> _Exercise requirements_: Whatever appears in the records should be given again exactly, down to the last mark.

- - - - - - -

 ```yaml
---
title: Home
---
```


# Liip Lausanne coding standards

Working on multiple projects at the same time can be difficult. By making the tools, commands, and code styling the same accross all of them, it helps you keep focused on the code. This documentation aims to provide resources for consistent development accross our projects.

- - - - - - -

> _Written solution_:
 ```yaml
---
title: Home
---
```


# Liip Lausanne coding standards

Working on multiple projects at the same time can be difficult. By making the tools, commands, and code styling the same accross all of them, it helps you keep focused on the code. This documentation aims to provide resources for consistent development accross our projects.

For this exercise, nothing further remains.